ECLI:NL:RBZWB:2022:7626
Rechtbank Zeeland-West-Brabant
- Bodemzaak
- mr. Zander
- Rechtspraak.nl
Vordering tot ontruiming van een woning en betaling van huurachterstand in kort geding
In deze zaak heeft de kantonrechter in kort geding geoordeeld over een vordering van [eiseres] tot ontruiming van een woning door [gedaagde] en betaling van huurachterstand. [eiseres] heeft sinds 20 november 2020 een huurovereenkomst met Courtyard Residential Coöperatief U.A. voor de woning, maar is in december 2021 verhuisd naar Rotterdam. [gedaagde], de zoon van [eiseres], is in de woning gebleven en heeft afgesproken de huur en lasten te betalen. Echter, [gedaagde] heeft een aanzienlijke huurachterstand opgebouwd, wat heeft geleid tot de vordering van [eiseres] om de woning te ontruimen en de achterstallige betalingen te voldoen.

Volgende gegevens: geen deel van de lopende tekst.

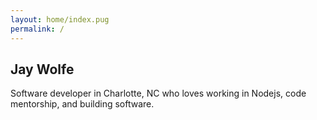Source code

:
 ```yaml
---
layout: home/index.pug
permalink: /
---
```


## Jay Wolfe

Software developer in Charlotte, NC who loves working in Nodejs, code mentorship, and building software.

De kantonrechter heeft vastgesteld dat de afspraken tussen partijen te kwalificeren zijn als een (onder-)huurovereenkomst, ondanks dat [gedaagde] geen huur aan [eiseres] betaalt, maar aan de verhuurder. De rechter oordeelt dat [gedaagde] zonder recht of titel in de woning verblijft en dat er sprake is van een tekortkoming in de nakoming van de verplichtingen aan zijn zijde. De vordering van [eiseres] is toegewezen, waarbij [gedaagde] wordt veroordeeld om de woning binnen veertien dagen te ontruimen en een bedrag van € 10.889,48 aan huur en vaste lasten te betalen, vermeerderd met wettelijke rente.
De kantonrechter heeft ook de proceskosten aan de zijde van [eiseres] toegewezen en de vordering tot schadevergoeding afgewezen wegens onvoldoende onderbouwing. De beslissing is uitvoerbaar bij voorraad verklaard, wat betekent dat [gedaagde] onmiddellijk aan de uitspraak moet voldoen, ook al kan hij in hoger beroep gaan.